[Document images with source code]
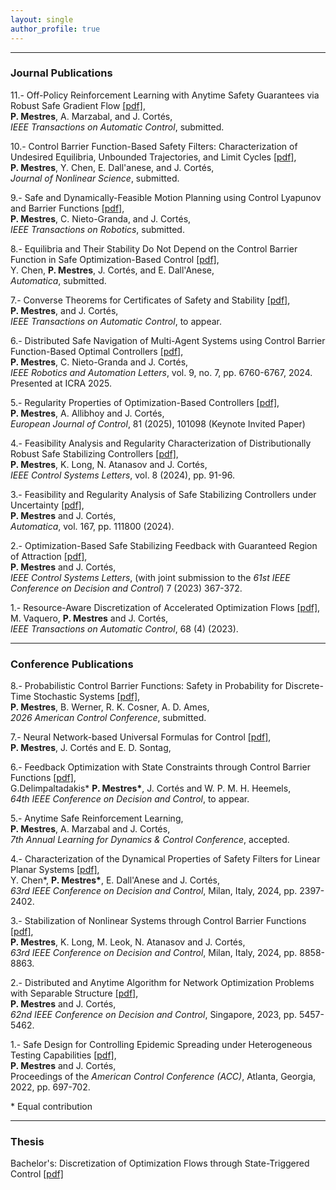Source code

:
 ```yaml
---
layout: single
author_profile: true
---
```


---

### Journal Publications

11.- Off-Policy Reinforcement Learning with Anytime Safety Guarantees via Robust Safe Gradient Flow [[pdf]](/assets/publications/SafeRL-TAC.pdf), <br />
**P. Mestres**, A. Marzabal, and J. Cortés, <br />
*IEEE Transactions on Automatic Control*, submitted.

10.- Control Barrier Function-Based Safety Filters: Characterization of Undesired Equilibria, Unbounded
Trajectories, and Limit Cycles [[pdf]](/assets/publications/Safety_Filters_Dynamical_Properties___Journal___PM_YC_ED_JC.pdf), <br />
**P. Mestres**, Y. Chen, E. Dall'anese, and J. Cortés, <br />
*Journal of Nonlinear Science*, submitted.

9.- Safe and Dynamically-Feasible Motion Planning using Control Lyapunov and Barrier Functions [[pdf]](/assets/publications/C-CLF-CBF-RRT-revision.pdf), <br />
**P. Mestres**, C. Nieto-Granda, and J. Cortés, <br />
*IEEE Transactions on Robotics*, submitted.

8.- Equilibria and Their Stability Do Not Depend on the Control Barrier Function in Safe Optimization-Based Control [[pdf]](/assets/publications/final_YC_PM_Journal_Independence_of_CBF.pdf), <br />
Y. Chen, **P. Mestres**, J. Cortés, and E. Dall'Anese, <br />
*Automatica*, submitted.

7.- Converse Theorems for Certificates of Safety and Stability [[pdf]](/assets/publications/ConverseSafety.pdf), <br />
**P. Mestres**, and J. Cortés, <br />
*IEEE Transactions on Automatic Control*, to appear.

6.- Distributed Safe Navigation of Multi-Agent Systems using Control Barrier Function-Based Optimal Controllers [[pdf]](/assets/publications/DistributedCBFs-v2.pdf), <br />
**P. Mestres**, C. Nieto-Granda and J. Cortés, <br />
*IEEE Robotics and Automation Letters*, vol. 9, no. 7, pp. 6760-6767, 2024. Presented at ICRA 2025.

5.- Regularity Properties of Optimization-Based Controllers [[pdf]](/assets/publications/RegularityPropertiesOptimizationBasedControllers2.pdf), <br />
**P. Mestres**, A. Allibhoy and J. Cortés, <br />
*European Journal of Control*, 81 (2025), 101098 (Keynote Invited Paper)

4.- Feasibility Analysis and Regularity Characterization of Distributionally Robust Safe Stabilizing Controllers [[pdf]](/assets/publications/CLF-CBF-DRO.pdf), <br />
**P. Mestres**, K. Long, N. Atanasov and J. Cortés, <br />
*IEEE Control Systems Letters*, vol. 8 (2024), pp. 91-96.

3.- Feasibility and Regularity Analysis of Safe Stabilizing Controllers under Uncertainty [[pdf]](https://arxiv.org/pdf/2301.04603.pdf), <br />
**P. Mestres** and J. Cortés, <br />
*Automatica*, vol. 167, pp. 111800 (2024).

2.- Optimization-Based Safe Stabilizing Feedback with Guaranteed Region of Attraction [[pdf]](https://arxiv.org/pdf/2203.12550.pdf), <br />
**P. Mestres** and J. Cortés, <br />
*IEEE Control Systems Letters*, (with joint submission to the *61st IEEE Conference on Decision and Control*) 7 (2023) 367-372.

1.- Resource-Aware Discretization of Accelerated Optimization Flows [[pdf]](https://arxiv.org/abs/2009.09135), <br />
M. Vaquero, **P. Mestres** and J. Cortés, <br />
*IEEE Transactions on Automatic Control*, 68 (4) (2023).

---

### Conference Publications
8.- Probabilistic Control Barrier Functions: Safety in Probability for Discrete-Time Stochastic Systems [[pdf]](/assets/publications/ProbCBFsACC.pdf), <br />
**P. Mestres**, B. Werner, R. K. Cosner, A. D. Ames, <br />
*2026 American Control Conference*, submitted.

7.- Neural Network-based Universal Formulas for Control [[pdf]](/assets/publications/UniversalFormulasNN.pdf), <br />
**P. Mestres**, J. Cortés and E. D. Sontag, <br />

6.- Feedback Optimization with State Constraints through Control Barrier Functions [[pdf]](/assets/publications/FeedbackOptimizationCBF.pdf), <br />
G.Delimpaltadakis\* **P. Mestres\***, J. Cortés and W. P. M. H. Heemels, <br />
*64th IEEE Conference on Decision and Control*, to appear.

5.- Anytime Safe Reinforcement Learning, <br />
**P. Mestres**, A. Marzabal and J. Cortés, <br />
*7th Annual Learning for Dynamics & Control Conference*, accepted.

4.- Characterization of the Dynamical Properties of Safety Filters for Linear Planar Systems [[pdf]](/assets/publications/CDC-safety-filters-6pgs.pdf), <br />
Y. Chen\*, **P. Mestres\***, E. Dall'Anese and J. Cortés, <br />
*63rd IEEE Conference on Decision and Control*, Milan, Italy, 2024, pp. 2397-2402.

3.- Stabilization of Nonlinear Systems through Control Barrier Functions [[pdf]](/assets/publications/cbfs_stabilization_arxiv.pdf), <br />
**P. Mestres**, K. Long, M. Leok, N. Atanasov and J. Cortés, <br />
*63rd IEEE Conference on Decision and Control*, Milan, Italy, 2024, pp. 8858-8863.

2.- Distributed and Anytime Algorithm for Network Optimization Problems with Separable Structure [[pdf]](/assets/publications/2023f_DistributedAnytime.pdf), <br />
**P. Mestres** and J. Cortés, <br />
*62nd IEEE Conference on Decision and Control*, Singapore, 2023, pp. 5457-5462.

1.- Safe Design for Controlling Epidemic Spreading under Heterogeneous Testing Capabilities [[pdf]](/assets/publications/2021_MeCo-acc.pdf), <br />
**P. Mestres** and J. Cortés, <br />
Proceedings of the *American Control Conference (ACC)*, Atlanta, Georgia, 2022, pp. 697-702.

\* Equal contribution

---

### Thesis

Bachelor's: Discretization of Optimization Flows through State-Triggered Control [[pdf]](assets/publications/memoria.pdf)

What is required | Which lines of the data include the word "Chen"? Copy each one.

Task solution |
**P. Mestres**, Y. Chen, E. Dall'anese, and J. Cortés, <br />
Y. Chen, **P. Mestres**, J. Cortés, and E. Dall'Anese, <br />
Y. Chen\*, **P. Mestres\***, E. Dall'Anese and J. Cortés, <br />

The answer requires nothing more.